The Vegetarian Resource Group Blog

The Vegetarian Resource Group Blog

By Reed Mangels, PhD, RD

Shortly after our post about updated Daily Values on food labels, we got a question from a reader who asked, “The FDA webpage you linked to highlights that the DV for total fat has been updated from 65 g to 78 g and the DV for sodium has been updated from 2,400 mg to 2,300 mg. Do you have any comments on those changes?”

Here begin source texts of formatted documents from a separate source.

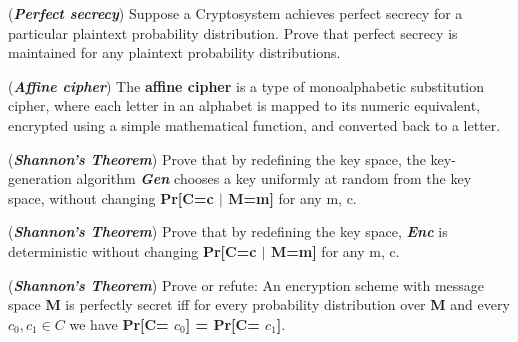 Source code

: \documentclass[11pt]{exam}
\begin{document}
\begin{questions}
\question[10] ({\bf \textit{Perfect secrecy}}) 
Suppose a Cryptosystem achieves perfect secrecy for a particular plaintext probability distribution. Prove that perfect secrecy is maintained for any plaintext probability distributions.

\question[10] ({\bf \textit{Affine cipher}}) 
The \textbf{affine cipher} is a type of monoalphabetic substitution cipher, where each letter in an alphabet is mapped to its numeric equivalent, encrypted using a simple mathematical function, and converted back to a letter.

\question[10] ({\bf \textit{Shannon's Theorem}}) 
Prove that by redefining the key space, the key-generation algorithm \textbf{\textit{Gen}} chooses a key uniformly at random from the key space, without changing \textbf{Pr[C=c $\mid$ M=m]} for any m, c.

\question[10] ({\bf \textit{Shannon's Theorem}}) 
Prove that by redefining the key space, \textbf{\textit{Enc}} is deterministic without changing \textbf{Pr[C=c $\mid$ M=m]} for any m, c. 

\question[10] ({\bf \textit{Shannon's Theorem}}) 
Prove or refute: An encryption scheme with message space \textbf{M} is perfectly secret iff for every probability distribution over \textbf{M} and every $c_0, c_1 \in C$  we have \textbf{ Pr[C= \boldmath $c_0$] = Pr[C= $c_1$]}. 

\end{questions}
\end{document}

As you may recall from an earlier post, the Nutrition Facts portion of a food label includes Daily Values which are established by the FDA to be used for the labels of foods and supplements. Daily Values are amounts of nutrients that people are recommended to consume or not to exceed each day. 

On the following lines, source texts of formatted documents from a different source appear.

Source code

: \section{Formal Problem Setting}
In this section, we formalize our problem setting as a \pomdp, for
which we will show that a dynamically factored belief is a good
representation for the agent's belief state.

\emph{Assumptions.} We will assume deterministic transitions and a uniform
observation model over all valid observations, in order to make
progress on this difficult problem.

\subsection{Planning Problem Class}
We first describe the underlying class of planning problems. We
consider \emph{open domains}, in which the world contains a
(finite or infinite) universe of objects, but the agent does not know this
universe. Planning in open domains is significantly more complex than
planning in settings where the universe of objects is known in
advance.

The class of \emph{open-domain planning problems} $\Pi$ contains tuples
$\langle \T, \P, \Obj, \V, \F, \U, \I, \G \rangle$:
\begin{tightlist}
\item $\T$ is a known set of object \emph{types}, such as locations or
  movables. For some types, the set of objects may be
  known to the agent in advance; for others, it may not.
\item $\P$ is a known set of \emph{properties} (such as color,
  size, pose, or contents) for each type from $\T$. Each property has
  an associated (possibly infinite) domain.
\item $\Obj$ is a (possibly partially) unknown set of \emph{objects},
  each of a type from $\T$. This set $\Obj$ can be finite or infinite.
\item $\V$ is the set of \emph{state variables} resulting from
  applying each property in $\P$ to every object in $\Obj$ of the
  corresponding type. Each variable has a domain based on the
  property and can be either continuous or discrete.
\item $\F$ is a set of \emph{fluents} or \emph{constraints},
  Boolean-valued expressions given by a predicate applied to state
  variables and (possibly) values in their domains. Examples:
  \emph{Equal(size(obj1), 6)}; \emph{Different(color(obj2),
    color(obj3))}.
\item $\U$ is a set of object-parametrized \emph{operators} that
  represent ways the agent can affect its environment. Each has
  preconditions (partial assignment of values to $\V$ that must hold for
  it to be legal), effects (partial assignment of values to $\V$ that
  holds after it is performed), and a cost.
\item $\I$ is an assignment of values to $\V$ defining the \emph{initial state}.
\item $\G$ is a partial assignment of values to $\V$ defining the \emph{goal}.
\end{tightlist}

In the most recent update, the Daily Value for total fat went from 65 grams to 78 grams of fat per day. Of course, this doesn’t mean that you need to eat more fat. Remember, in this case, this indicates an upper limit – don’t eat more than 78 grams of fat a day if you’re eating 2,000 calories a day. 2,000 calories is the amount the FDA decided to use as a guide for general nutrition advice.

We wondered why there was an increase in the upper limit for total fat. Some quick calculations showed us that if your diet has 65 grams of fat and 2,000 calories, your diet gets 30% of its calories from fat. If your diet has 78 grams of fat and 2,000 calories, your diet gets 35% of calories from fat.

The RDAs include recommendations for the acceptable macronutrient distribution range (AMDR) – the percentage of calories that should come from protein, fat and carbohydrate. The AMDR for total fat is 20-35% of calories (1). Since 35% appears to be the upper limit, that is likely why 78 grams of fat (35% of 2,000 calories) was used as the DV. 

The change in the sodium DV is due to a new recommendation for sodium. In 2019, the National Academies of Sciences, Engineering, and Medicine, (the non-profit organization that makes nutrition recommendations for the United States) developed a new method for evaluating dietary intake called the Chronic Disease Risk Reduction Intake (CDRR). The CDRR is defined as the lowest level of intake for which there was strong enough evidence to say that above this intake, there is a greater risk of chronic disease (2).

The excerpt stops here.